§ **What is needed**: Type out the data below in its entirety, exactly as given.

§ **Excerpted records**:
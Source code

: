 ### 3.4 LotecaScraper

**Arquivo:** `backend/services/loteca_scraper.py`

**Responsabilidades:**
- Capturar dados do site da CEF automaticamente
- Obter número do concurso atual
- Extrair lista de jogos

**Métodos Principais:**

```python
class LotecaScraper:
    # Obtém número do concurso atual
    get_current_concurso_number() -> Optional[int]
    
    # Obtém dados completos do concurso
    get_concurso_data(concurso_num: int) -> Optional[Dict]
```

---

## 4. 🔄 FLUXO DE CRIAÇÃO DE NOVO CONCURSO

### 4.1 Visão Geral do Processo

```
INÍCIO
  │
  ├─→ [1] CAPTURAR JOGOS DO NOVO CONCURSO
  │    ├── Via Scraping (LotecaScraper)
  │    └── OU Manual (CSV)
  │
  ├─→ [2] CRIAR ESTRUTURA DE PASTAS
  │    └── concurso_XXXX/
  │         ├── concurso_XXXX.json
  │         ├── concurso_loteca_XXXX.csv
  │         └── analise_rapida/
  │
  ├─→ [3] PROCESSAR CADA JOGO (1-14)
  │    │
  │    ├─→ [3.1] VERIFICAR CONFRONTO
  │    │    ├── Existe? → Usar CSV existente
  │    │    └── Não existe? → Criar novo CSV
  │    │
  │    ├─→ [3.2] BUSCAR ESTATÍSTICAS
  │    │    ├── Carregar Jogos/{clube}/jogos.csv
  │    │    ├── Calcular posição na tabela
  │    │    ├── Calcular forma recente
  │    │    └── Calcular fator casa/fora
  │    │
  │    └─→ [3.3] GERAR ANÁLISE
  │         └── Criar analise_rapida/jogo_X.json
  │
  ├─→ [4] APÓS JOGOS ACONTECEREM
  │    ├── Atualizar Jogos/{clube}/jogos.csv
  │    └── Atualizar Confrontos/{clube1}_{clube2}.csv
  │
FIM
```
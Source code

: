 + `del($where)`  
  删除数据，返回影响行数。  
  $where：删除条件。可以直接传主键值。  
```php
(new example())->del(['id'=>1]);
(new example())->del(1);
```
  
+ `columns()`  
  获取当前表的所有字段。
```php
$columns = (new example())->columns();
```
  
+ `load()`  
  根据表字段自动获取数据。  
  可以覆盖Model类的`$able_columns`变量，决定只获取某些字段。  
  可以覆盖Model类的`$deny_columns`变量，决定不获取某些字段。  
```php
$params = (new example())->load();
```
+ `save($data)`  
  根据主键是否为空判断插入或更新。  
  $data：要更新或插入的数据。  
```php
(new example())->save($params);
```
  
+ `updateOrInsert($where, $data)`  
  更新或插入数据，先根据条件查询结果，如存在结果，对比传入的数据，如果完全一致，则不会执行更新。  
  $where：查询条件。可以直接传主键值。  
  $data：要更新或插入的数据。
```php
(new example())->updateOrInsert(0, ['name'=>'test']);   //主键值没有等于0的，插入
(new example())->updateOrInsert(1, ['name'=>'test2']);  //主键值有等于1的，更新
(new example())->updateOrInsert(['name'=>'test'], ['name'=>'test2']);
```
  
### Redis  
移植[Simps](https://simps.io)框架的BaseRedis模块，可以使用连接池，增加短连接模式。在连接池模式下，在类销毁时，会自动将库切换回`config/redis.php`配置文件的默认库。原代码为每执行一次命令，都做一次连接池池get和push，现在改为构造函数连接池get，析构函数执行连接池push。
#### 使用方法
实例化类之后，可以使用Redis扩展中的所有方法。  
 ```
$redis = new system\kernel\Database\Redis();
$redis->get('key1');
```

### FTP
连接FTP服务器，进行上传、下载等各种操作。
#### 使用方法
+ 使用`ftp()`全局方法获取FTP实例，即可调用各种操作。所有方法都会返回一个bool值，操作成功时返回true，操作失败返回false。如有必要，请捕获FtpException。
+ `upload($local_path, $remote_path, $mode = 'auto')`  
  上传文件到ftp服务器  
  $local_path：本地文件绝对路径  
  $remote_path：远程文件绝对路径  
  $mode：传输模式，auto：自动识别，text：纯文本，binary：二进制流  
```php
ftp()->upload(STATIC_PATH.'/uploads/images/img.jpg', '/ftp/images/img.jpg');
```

§ **Finished task**:
Source code

: ### 3.4 LotecaScraper

**Arquivo:** `backend/services/loteca_scraper.py`

**Responsabilidades:**
- Capturar dados do site da CEF automaticamente
- Obter número do concurso atual
- Extrair lista de jogos

**Métodos Principais:**

```python
class LotecaScraper:
    # Obtém número do concurso atual
    get_current_concurso_number() -> Optional[int]
    
    # Obtém dados completos do concurso
    get_concurso_data(concurso_num: int) -> Optional[Dict]
```

---

## 4. 🔄 FLUXO DE CRIAÇÃO DE NOVO CONCURSO

### 4.1 Visão Geral do Processo

```
INÍCIO
  │
  ├─→ [1] CAPTURAR JOGOS DO NOVO CONCURSO
  │    ├── Via Scraping (LotecaScraper)
  │    └── OU Manual (CSV)
  │
  ├─→ [2] CRIAR ESTRUTURA DE PASTAS
  │    └── concurso_XXXX/
  │         ├── concurso_XXXX.json
  │         ├── concurso_loteca_XXXX.csv
  │         └── analise_rapida/
  │
  ├─→ [3] PROCESSAR CADA JOGO (1-14)
  │    │
  │    ├─→ [3.1] VERIFICAR CONFRONTO
  │    │    ├── Existe? → Usar CSV existente
  │    │    └── Não existe? → Criar novo CSV
  │    │
  │    ├─→ [3.2] BUSCAR ESTATÍSTICAS
  │    │    ├── Carregar Jogos/{clube}/jogos.csv
  │    │    ├── Calcular posição na tabela
  │    │    ├── Calcular forma recente
  │    │    └── Calcular fator casa/fora
  │    │
  │    └─→ [3.3] GERAR ANÁLISE
  │         └── Criar analise_rapida/jogo_X.json
  │
  ├─→ [4] APÓS JOGOS ACONTECEREM
  │    ├── Atualizar Jogos/{clube}/jogos.csv
  │    └── Atualizar Confrontos/{clube1}_{clube2}.csv
  │
FIM
```
Source code

: + `del($where)`  
  删除数据，返回影响行数。  
  $where：删除条件。可以直接传主键值。  
```php
(new example())->del(['id'=>1]);
(new example())->del(1);
```
  
+ `columns()`  
  获取当前表的所有字段。
```php
$columns = (new example())->columns();
```
  
+ `load()`  
  根据表字段自动获取数据。  
  可以覆盖Model类的`$able_columns`变量，决定只获取某些字段。  
  可以覆盖Model类的`$deny_columns`变量，决定不获取某些字段。  
```php
$params = (new example())->load();
```
+ `save($data)`  
  根据主键是否为空判断插入或更新。  
  $data：要更新或插入的数据。  
```php
(new example())->save($params);
```
  
+ `updateOrInsert($where, $data)`  
  更新或插入数据，先根据条件查询结果，如存在结果，对比传入的数据，如果完全一致，则不会执行更新。  
  $where：查询条件。可以直接传主键值。  
  $data：要更新或插入的数据。
```php
(new example())->updateOrInsert(0, ['name'=>'test']);   //主键值没有等于0的，插入
(new example())->updateOrInsert(1, ['name'=>'test2']);  //主键值有等于1的，更新
(new example())->updateOrInsert(['name'=>'test'], ['name'=>'test2']);
```
  
### Redis  
移植[Simps](https://simps.io)框架的BaseRedis模块，可以使用连接池，增加短连接模式。在连接池模式下，在类销毁时，会自动将库切换回`config/redis.php`配置文件的默认库。原代码为每执行一次命令，都做一次连接池池get和push，现在改为构造函数连接池get，析构函数执行连接池push。
#### 使用方法
实例化类之后，可以使用Redis扩展中的所有方法。  
 ```
$redis = new system\kernel\Database\Redis();
$redis->get('key1');
```

### FTP
连接FTP服务器，进行上传、下载等各种操作。
#### 使用方法
+ 使用`ftp()`全局方法获取FTP实例，即可调用各种操作。所有方法都会返回一个bool值，操作成功时返回true，操作失败返回false。如有必要，请捕获FtpException。
+ `upload($local_path, $remote_path, $mode = 'auto')`  
  上传文件到ftp服务器  
  $local_path：本地文件绝对路径  
  $remote_path：远程文件绝对路径  
  $mode：传输模式，auto：自动识别，text：纯文本，binary：二进制流  
```php
ftp()->upload(STATIC_PATH.'/uploads/images/img.jpg', '/ftp/images/img.jpg');
```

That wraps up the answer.